# EXERCISE DATA
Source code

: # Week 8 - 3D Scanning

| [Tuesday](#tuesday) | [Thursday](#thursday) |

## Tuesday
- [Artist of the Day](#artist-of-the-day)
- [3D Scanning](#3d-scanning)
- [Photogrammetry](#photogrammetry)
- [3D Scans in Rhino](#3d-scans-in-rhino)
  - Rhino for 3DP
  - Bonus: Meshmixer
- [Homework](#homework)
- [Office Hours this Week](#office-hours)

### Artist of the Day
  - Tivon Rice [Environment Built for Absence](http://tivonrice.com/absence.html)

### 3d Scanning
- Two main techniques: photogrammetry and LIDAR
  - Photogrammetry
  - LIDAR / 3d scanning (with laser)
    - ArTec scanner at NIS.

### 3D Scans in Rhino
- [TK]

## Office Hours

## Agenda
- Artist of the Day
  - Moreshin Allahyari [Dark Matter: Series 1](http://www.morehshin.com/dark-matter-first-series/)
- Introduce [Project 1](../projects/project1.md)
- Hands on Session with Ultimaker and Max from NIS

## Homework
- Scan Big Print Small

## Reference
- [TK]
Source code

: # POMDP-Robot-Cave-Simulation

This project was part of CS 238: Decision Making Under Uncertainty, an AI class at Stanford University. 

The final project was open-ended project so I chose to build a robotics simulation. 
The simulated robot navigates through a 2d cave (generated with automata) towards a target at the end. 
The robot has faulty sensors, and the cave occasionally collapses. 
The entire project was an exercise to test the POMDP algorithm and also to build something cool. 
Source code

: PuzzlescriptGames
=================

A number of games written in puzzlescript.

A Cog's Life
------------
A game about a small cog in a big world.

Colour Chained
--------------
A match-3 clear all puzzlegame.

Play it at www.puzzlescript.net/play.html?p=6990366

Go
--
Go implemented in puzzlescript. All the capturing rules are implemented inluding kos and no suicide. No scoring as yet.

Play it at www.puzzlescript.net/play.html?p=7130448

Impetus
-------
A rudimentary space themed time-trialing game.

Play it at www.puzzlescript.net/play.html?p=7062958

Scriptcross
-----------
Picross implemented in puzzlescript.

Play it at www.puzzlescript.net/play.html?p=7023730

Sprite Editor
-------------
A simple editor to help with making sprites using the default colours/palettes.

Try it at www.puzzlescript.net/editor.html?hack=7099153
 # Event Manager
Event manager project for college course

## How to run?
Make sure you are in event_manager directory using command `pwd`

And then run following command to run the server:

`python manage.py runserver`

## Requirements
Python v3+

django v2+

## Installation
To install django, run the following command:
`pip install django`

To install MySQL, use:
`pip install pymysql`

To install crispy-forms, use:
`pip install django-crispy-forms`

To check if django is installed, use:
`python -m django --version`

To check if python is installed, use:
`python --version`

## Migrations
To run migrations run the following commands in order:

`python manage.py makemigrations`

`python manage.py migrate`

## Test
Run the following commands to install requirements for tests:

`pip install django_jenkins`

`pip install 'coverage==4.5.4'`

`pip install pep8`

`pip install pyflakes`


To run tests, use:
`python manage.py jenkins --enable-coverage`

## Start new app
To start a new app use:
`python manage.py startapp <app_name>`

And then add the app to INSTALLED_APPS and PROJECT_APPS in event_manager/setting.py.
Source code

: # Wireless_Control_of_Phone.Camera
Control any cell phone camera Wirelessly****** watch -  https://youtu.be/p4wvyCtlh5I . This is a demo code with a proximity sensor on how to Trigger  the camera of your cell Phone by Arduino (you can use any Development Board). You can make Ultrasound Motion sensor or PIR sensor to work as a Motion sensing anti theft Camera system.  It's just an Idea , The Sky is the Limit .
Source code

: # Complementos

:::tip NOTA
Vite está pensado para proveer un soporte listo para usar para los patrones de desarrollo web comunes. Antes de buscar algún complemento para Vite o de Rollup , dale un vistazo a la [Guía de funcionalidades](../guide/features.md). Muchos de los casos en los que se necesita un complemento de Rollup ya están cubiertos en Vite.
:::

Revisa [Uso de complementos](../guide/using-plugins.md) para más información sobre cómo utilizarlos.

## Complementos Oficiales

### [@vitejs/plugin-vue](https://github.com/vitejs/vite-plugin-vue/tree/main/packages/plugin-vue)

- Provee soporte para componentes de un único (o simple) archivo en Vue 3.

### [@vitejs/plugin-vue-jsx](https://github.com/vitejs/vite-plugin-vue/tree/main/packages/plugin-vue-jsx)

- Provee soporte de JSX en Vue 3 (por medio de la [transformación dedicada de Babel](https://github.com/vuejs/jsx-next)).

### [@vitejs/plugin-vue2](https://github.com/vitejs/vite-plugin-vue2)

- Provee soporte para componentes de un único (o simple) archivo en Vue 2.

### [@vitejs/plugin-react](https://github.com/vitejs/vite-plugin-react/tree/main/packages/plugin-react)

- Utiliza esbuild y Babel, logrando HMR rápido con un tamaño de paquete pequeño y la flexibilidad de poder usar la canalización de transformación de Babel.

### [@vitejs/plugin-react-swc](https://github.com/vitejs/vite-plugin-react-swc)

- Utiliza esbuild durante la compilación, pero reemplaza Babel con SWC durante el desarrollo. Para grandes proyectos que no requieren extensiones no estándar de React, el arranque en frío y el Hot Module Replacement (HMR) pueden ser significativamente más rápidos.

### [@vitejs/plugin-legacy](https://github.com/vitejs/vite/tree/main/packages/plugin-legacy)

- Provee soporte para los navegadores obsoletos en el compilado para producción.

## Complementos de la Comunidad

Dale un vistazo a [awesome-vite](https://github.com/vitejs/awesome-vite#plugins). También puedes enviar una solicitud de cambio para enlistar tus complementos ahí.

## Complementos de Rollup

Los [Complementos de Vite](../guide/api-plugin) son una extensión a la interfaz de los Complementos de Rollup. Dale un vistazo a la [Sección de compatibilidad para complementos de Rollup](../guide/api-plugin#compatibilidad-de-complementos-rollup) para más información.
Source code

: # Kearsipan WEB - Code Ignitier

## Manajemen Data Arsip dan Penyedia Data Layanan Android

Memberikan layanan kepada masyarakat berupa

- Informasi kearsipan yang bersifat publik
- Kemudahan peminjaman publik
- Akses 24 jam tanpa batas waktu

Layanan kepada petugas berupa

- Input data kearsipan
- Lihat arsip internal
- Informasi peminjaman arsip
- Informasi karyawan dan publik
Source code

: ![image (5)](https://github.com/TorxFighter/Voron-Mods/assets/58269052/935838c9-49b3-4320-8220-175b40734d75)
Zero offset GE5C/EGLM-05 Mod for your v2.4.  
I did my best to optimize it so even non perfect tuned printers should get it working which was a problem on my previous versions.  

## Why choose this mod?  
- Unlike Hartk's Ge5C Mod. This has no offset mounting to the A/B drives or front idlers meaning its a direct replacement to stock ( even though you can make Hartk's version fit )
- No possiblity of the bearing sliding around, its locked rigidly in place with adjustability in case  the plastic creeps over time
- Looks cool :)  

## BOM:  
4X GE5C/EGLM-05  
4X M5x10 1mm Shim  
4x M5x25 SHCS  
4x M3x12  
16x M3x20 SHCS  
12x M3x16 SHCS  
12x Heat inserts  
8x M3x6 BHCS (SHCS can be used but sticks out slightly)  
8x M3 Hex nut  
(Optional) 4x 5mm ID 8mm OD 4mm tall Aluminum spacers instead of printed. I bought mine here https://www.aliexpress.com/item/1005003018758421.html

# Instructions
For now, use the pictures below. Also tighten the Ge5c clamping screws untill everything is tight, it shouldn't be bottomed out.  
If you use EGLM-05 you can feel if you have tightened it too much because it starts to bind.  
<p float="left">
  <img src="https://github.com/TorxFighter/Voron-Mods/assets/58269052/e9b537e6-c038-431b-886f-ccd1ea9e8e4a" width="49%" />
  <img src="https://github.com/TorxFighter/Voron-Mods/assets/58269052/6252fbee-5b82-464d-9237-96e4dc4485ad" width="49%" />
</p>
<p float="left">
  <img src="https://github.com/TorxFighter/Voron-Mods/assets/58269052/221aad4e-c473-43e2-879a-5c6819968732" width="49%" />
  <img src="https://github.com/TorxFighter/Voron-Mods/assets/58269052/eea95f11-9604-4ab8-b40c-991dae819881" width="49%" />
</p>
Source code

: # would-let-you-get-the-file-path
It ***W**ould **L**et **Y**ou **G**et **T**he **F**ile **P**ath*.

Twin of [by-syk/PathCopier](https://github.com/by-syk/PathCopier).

# EXERCISE BRIEF
Find each line holding the string "LIDAR" in the listing above, then copy it.

# SOLVED EXERCISE
- Two main techniques: photogrammetry and LIDAR
  - LIDAR / 3d scanning (with laser)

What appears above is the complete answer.